> REQUIREMENT: For every line in the records below that holds "unterbrochen", make a copy.
>>>>
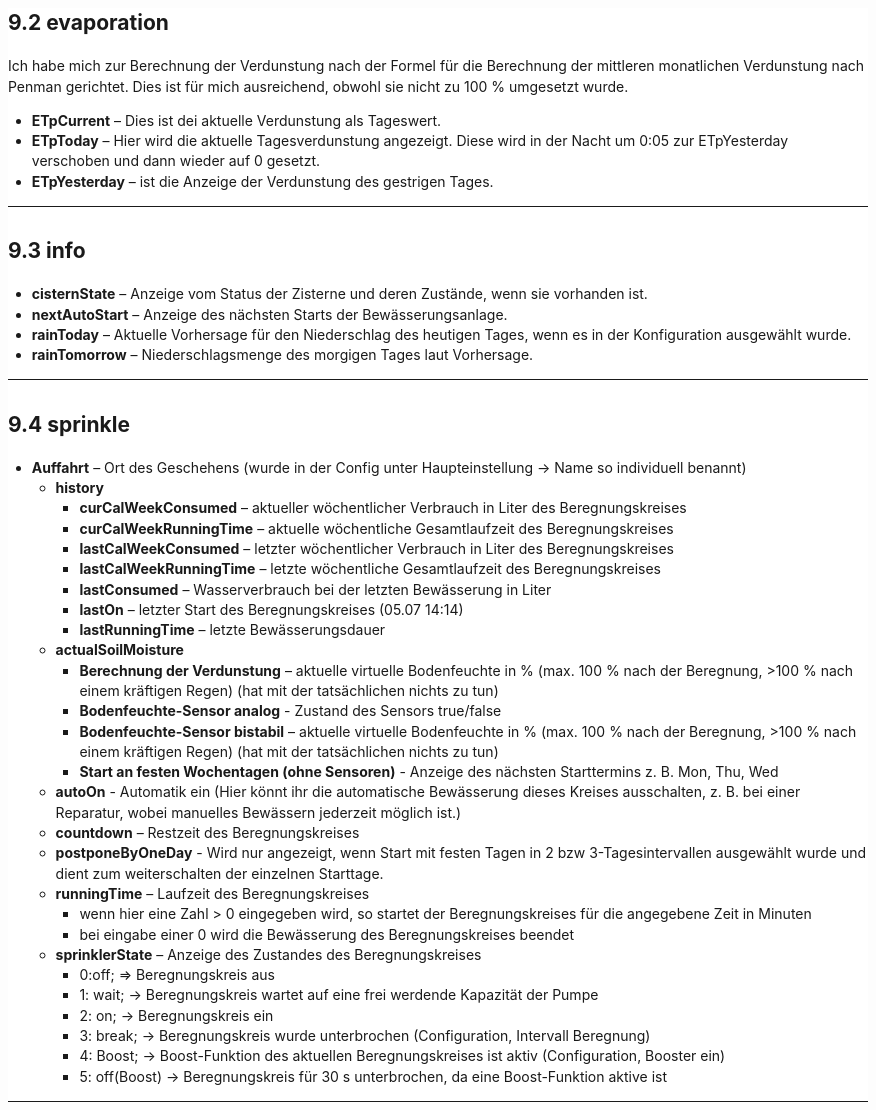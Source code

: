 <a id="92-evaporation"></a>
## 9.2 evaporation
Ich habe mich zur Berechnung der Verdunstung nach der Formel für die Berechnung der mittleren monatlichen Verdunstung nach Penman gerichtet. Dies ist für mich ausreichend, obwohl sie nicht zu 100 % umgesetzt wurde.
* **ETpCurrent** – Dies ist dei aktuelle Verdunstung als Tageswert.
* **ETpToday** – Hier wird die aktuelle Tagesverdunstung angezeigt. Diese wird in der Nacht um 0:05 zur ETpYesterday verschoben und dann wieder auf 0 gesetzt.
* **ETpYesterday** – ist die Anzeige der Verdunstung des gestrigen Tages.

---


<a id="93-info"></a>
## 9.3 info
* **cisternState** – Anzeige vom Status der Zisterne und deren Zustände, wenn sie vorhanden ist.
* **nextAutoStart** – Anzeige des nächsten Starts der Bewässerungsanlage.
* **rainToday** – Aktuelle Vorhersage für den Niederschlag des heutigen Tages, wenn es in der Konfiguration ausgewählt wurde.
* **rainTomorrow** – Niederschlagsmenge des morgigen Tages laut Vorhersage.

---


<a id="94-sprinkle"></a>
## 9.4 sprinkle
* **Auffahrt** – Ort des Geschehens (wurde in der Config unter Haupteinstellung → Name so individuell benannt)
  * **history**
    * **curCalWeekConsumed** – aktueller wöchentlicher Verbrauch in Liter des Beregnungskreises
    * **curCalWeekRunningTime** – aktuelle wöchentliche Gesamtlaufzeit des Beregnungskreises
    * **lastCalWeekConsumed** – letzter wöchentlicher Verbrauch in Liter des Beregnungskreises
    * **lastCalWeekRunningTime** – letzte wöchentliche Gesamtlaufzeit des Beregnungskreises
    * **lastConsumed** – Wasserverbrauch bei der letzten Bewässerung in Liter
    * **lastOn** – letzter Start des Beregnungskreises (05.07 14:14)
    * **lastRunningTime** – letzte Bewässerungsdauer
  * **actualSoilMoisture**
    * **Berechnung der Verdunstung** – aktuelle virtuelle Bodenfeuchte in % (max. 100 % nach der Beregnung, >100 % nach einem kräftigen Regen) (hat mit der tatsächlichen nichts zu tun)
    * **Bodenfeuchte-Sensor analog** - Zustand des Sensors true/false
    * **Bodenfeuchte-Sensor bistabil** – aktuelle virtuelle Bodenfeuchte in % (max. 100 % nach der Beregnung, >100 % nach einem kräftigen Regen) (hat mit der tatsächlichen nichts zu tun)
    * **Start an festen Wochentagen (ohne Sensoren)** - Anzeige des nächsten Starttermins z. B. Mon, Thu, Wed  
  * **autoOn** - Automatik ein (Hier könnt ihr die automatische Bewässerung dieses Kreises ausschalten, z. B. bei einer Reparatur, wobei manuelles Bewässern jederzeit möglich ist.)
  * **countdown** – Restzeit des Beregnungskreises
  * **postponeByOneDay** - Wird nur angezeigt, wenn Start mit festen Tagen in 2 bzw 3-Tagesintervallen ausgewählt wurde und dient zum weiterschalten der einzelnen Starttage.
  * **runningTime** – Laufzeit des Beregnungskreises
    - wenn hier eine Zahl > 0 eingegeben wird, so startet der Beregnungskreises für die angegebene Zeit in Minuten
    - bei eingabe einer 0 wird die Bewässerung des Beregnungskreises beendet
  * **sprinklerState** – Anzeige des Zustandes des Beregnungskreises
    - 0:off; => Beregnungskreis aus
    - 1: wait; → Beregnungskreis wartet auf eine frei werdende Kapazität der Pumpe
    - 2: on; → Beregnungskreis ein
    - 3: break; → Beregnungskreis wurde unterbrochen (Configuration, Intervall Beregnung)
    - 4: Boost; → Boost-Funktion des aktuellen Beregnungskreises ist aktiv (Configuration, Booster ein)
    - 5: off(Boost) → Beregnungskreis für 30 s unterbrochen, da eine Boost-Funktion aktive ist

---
<<<<
> EXERCISE RESPONSE:
    - 3: break; → Beregnungskreis wurde unterbrochen (Configuration, Intervall Beregnung)
    - 5: off(Boost) → Beregnungskreis für 30 s unterbrochen, da eine Boost-Funktion aktive ist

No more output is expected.